### REQUIREMENT
Here are some records; copy every line that holds the word "Recommended".

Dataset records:
★ ★ ★ ★

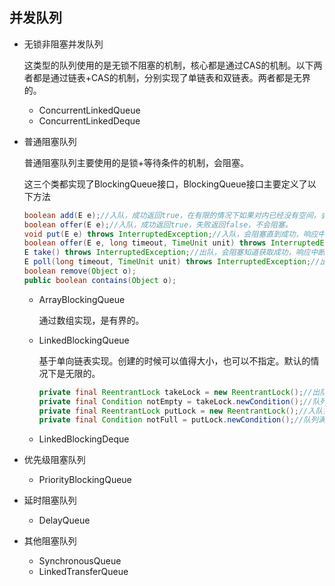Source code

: ## 并发队列

+ 无锁非阻塞并发队列

  这类型的队列使用的是无锁不阻塞的机制，核心都是通过CAS的机制。以下两者都是通过链表+CAS的机制，分别实现了单链表和双链表。两者都是无界的。

  + ConcurrentLinkedQueue
  + ConcurrentLinkedDeque

+ 普通阻塞队列

  普通阻塞队列主要使用的是锁+等待条件的机制，会阻塞。

  这三个类都实现了BlockingQueue接口，BlockingQueue接口主要定义了以下方法

  ```java
  boolean add(E e);//入队，成功返回true，在有限的情况下如果对内已经没有空间，会抛出IllegalStateException
  boolean offer(E e);//入队，成功返回true，失败返回false，不会阻塞。
  void put(E e) throws InterruptedException;//入队，会阻塞直到成功，响应中断
  boolean offer(E e, long timeout, TimeUnit unit) throws InterruptedException;//入队，会阻塞指定时间
  E take() throws InterruptedException;//出队，会阻塞知道获取成功，响应中断
  E poll(long timeout, TimeUnit unit) throws InterruptedException;//出队，会阻塞指定时间
  boolean remove(Object o);
  public boolean contains(Object o);
  ```

  + ArrayBlockingQueue

    通过数组实现，是有界的。

  + LinkedBlockingQueue

    基于单向链表实现。创建的时候可以值得大小，也可以不指定。默认的情况下是无限的。

    ```java
    private final ReentrantLock takeLock = new ReentrantLock();//出队锁
    private final Condition notEmpty = takeLock.newCondition();//队列为空等待条件
    private final ReentrantLock putLock = new ReentrantLock();//入队锁
    private final Condition notFull = putLock.newCondition();//队列满等待条件
    ```

  + LinkedBlockingDeque

+ 优先级阻塞队列

  + PriorityBlockingQueue

+ 延时阻塞队列

  + DelayQueue

+ 其他阻塞队列

  + SynchronousQueue
  + LinkedTransferQueue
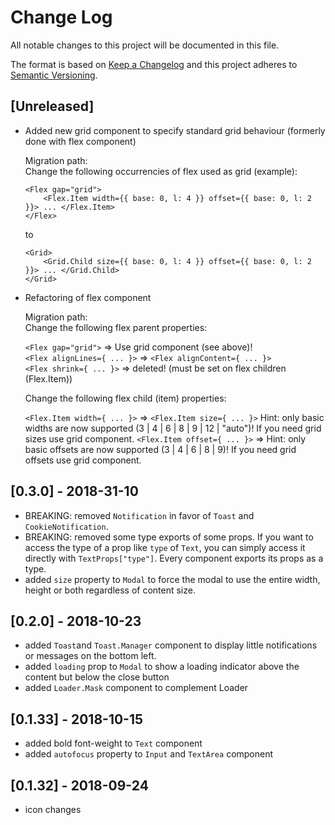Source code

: # Change Log

All notable changes to this project will be documented in this file.

The format is based on [Keep a Changelog](http://keepachangelog.com/)
and this project adheres to [Semantic Versioning](http://semver.org/).

## [Unreleased]
- Added new grid component to specify standard grid behaviour (formerly done with flex component)  

    Migration path:  
    Change the following occurrencies of flex used as grid (example):
    
    ```
    <Flex gap="grid">
        <Flex.Item width={{ base: 0, l: 4 }} offset={{ base: 0, l: 2 }}> ... </Flex.Item>
    </Flex>
    ```
    
    to
    
    ```
    <Grid>
        <Grid.Child size={{ base: 0, l: 4 }} offset={{ base: 0, l: 2 }}> ... </Grid.Child>
    </Grid>
    ```

- Refactoring of flex component  

    Migration path:  
    Change the following flex parent properties:  
    
    `<Flex gap="grid">` => Use grid component (see above)!  
    `<Flex alignLines={ ... }>` => `<Flex alignContent={ ... }>`  
    `<Flex shrink={ ... }>` => deleted! (must be set on flex children (Flex.Item)) 
    
    Change the following flex child (item) properties:  
    
    `<Flex.Item width={ ... }>` => `<Flex.Item size={ ... }>` Hint: only basic widths are now supported (3 | 4 | 6 | 8 | 9 | 12 | "auto")! If you need grid sizes use grid component.
    `<Flex.Item offset={ ... }>` => Hint: only basic offsets are now supported (3 | 4 | 6 | 8 | 9)! If you need grid offsets use grid component.

## [0.3.0] - 2018-31-10
- BREAKING: removed `Notification` in favor of `Toast` and `CookieNotification`.
- BREAKING: removed some type exports of some props. If you want to access the type of a prop like `type` of `Text`, you can simply access it directly with `TextProps["type"]`. Every component exports its props as a type.
- added `size` property to `Modal` to force the modal to use the entire width, height or both regardless of content size.

## [0.2.0] - 2018-10-23
- added `Toast`and `Toast.Manager` component to display little notifications or messages on the bottom left.
- added `loading` prop to `Modal` to show a loading indicator above the content but below the close button
- added `Loader.Mask` component to complement Loader

## [0.1.33] - 2018-10-15
- added bold font-weight to `Text` component
- added `autofocus` property to `Input` and `TextArea` component

## [0.1.32] - 2018-09-24
- icon changes
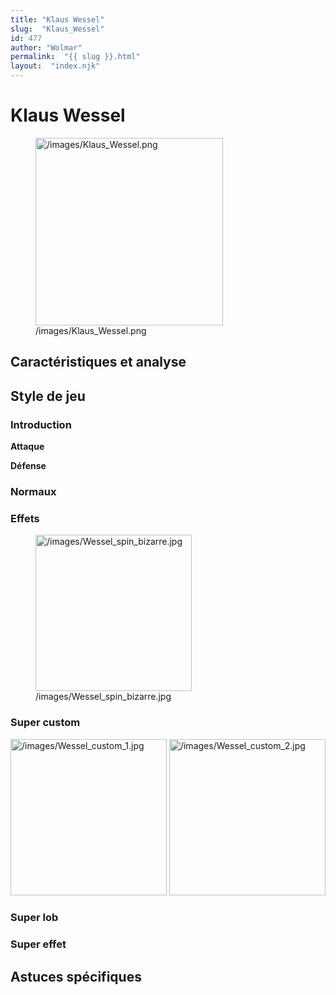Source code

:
 ```yaml
---
title: "Klaus Wessel"
slug:  "Klaus_Wessel"
id: 477
author: "Wolmar"
permalink:  "{{ slug }}.html"
layout:  "index.njk"
---
```


# Klaus Wessel

<figure>
<img src="/images/Klaus_Wessel.png" title="/images/Klaus_Wessel.png"
width="300" alt="/images/Klaus_Wessel.png" />
<figcaption aria-hidden="true">/images/Klaus_Wessel.png</figcaption>
</figure>

## Caractéristiques et analyse

## Style de jeu

### Introduction

**Attaque**

**Défense**

### Normaux

### Effets

<figure>
<img src="/images/Wessel_spin_bizarre.jpg"
title="/images/Wessel_spin_bizarre.jpg" width="250"
alt="/images/Wessel_spin_bizarre.jpg" />
<figcaption
aria-hidden="true">/images/Wessel_spin_bizarre.jpg</figcaption>
</figure>

### Super custom

<img src="/images/Wessel_custom_1.jpg"
title="/images/Wessel_custom_1.jpg" width="250"
alt="/images/Wessel_custom_1.jpg" />
<img src="/images/Wessel_custom_2.jpg"
title="/images/Wessel_custom_2.jpg" width="250"
alt="/images/Wessel_custom_2.jpg" />

### Super lob

### Super effet

## Astuces spécifiques
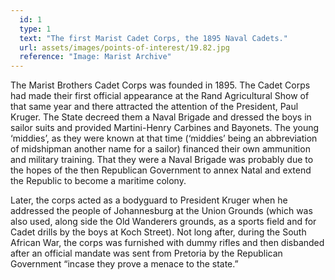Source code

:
 ```yaml
---
  id: 1
  type: 1
  text: "The first Marist Cadet Corps, the 1895 Naval Cadets."
  url: assets/images/points-of-interest/19.82.jpg
  reference: "Image: Marist Archive"
---
```

The Marist Brothers Cadet Corps was founded in 1895. The Cadet Corps had made their first official appearance at the Rand Agricultural Show of that same year and there attracted the attention of the President, Paul Kruger. The State decreed them a Naval Brigade and dressed the boys in sailor suits and provided Martini-Henry Carbines and Bayonets. The young ‘middies’, as they were known at that time (‘middies’ being an abbreviation of midshipman another name for a sailor) financed their own ammunition and military training. That they were a Naval Brigade was probably due to the hopes of the then Republican Government to annex Natal and extend the Republic to become a maritime colony. 

Later, the corps acted as a bodyguard to President Kruger when he addressed the people of Johannesburg at the Union Grounds (which was also used, along side the Old Wanderers grounds, as a sports field and for Cadet drills by the boys at Koch Street). Not long after, during the South African War, the corps was furnished with dummy rifles and then disbanded after an official mandate was sent from Pretoria by the Republican Government “incase they prove a menace to the state.” 

        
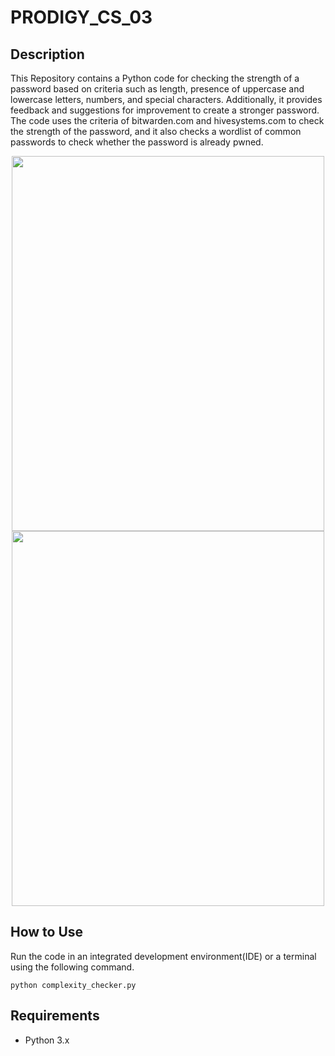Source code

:# PRODIGY_CS_03
## Description

This Repository contains a Python code for checking the strength of a password based on criteria such as length, presence of uppercase and lowercase letters, numbers, and special characters. Additionally, it provides feedback and suggestions for improvement to create a stronger password. The code uses the criteria of bitwarden.com and hivesystems.com to check the strength of the password, and it also checks a wordlist of common passwords to check whether the password is already pwned. 

<p align="center">
<img src="https://res.cloudinary.com/bw-com/image/upload/f_auto/v1/ctf/7rncvj1f8mw7/7yYK16b2bBdsWbkG9cvijf/6dbf8bc9fefffa54d27a43f774f3d7ec/pw-strength-test-chart.png?_a=DAJAUVWIZAAB" width="500" height="600">
<img src="https://images.squarespace-cdn.com/content/v1/5ffe234606e5ec7bfc57a7a3/96d3c6ed-c1de-491d-b7e0-ab8789c3fc75/image-asset.png" width="500" height="600">
</p>


## How to Use
Run the code in an integrated development environment(IDE) or a terminal using the following command.
```
python complexity_checker.py
```

## Requirements
<ul>
  <li> Python 3.x</li>
</ul>
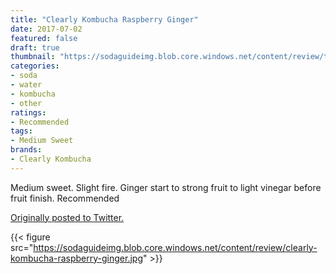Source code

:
 ```yaml
---
title: "Clearly Kombucha Raspberry Ginger"
date: 2017-07-02
featured: false
draft: true
thumbnail: "https://sodaguideimg.blob.core.windows.net/content/review/thumbs/clearly-kombucha-raspberry-ginger.jpg"
categories:
- soda
- water
- kombucha
- other
ratings:
- Recommended
tags:
- Medium Sweet
brands:
- Clearly Kombucha
---
```


Medium sweet. Slight fire. Ginger start to strong fruit to light vinegar before fruit finish. Recommended

[Originally posted to Twitter.](https://twitter.com/Cavorter/status/881592173409468416)

{{< figure src="https://sodaguideimg.blob.core.windows.net/content/review/clearly-kombucha-raspberry-ginger.jpg" >}}

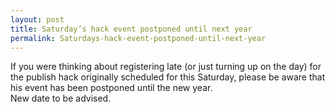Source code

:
 ```yaml
---
layout: post
title: Saturday’s hack event postponed until next year
permalink: Saturdays-hack-event-postponed-until-next-year
---
```


If you were thinking about registering late (or just turning up on the day) for the publish hack originally scheduled for this Saturday, please be aware that his event has been postponed until the new year.  
New date to be advised.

★ ★ ★ ★

### FINISHED EXERCISE
- Recommended
Medium sweet. Slight fire. Ginger start to strong fruit to light vinegar before fruit finish. Recommended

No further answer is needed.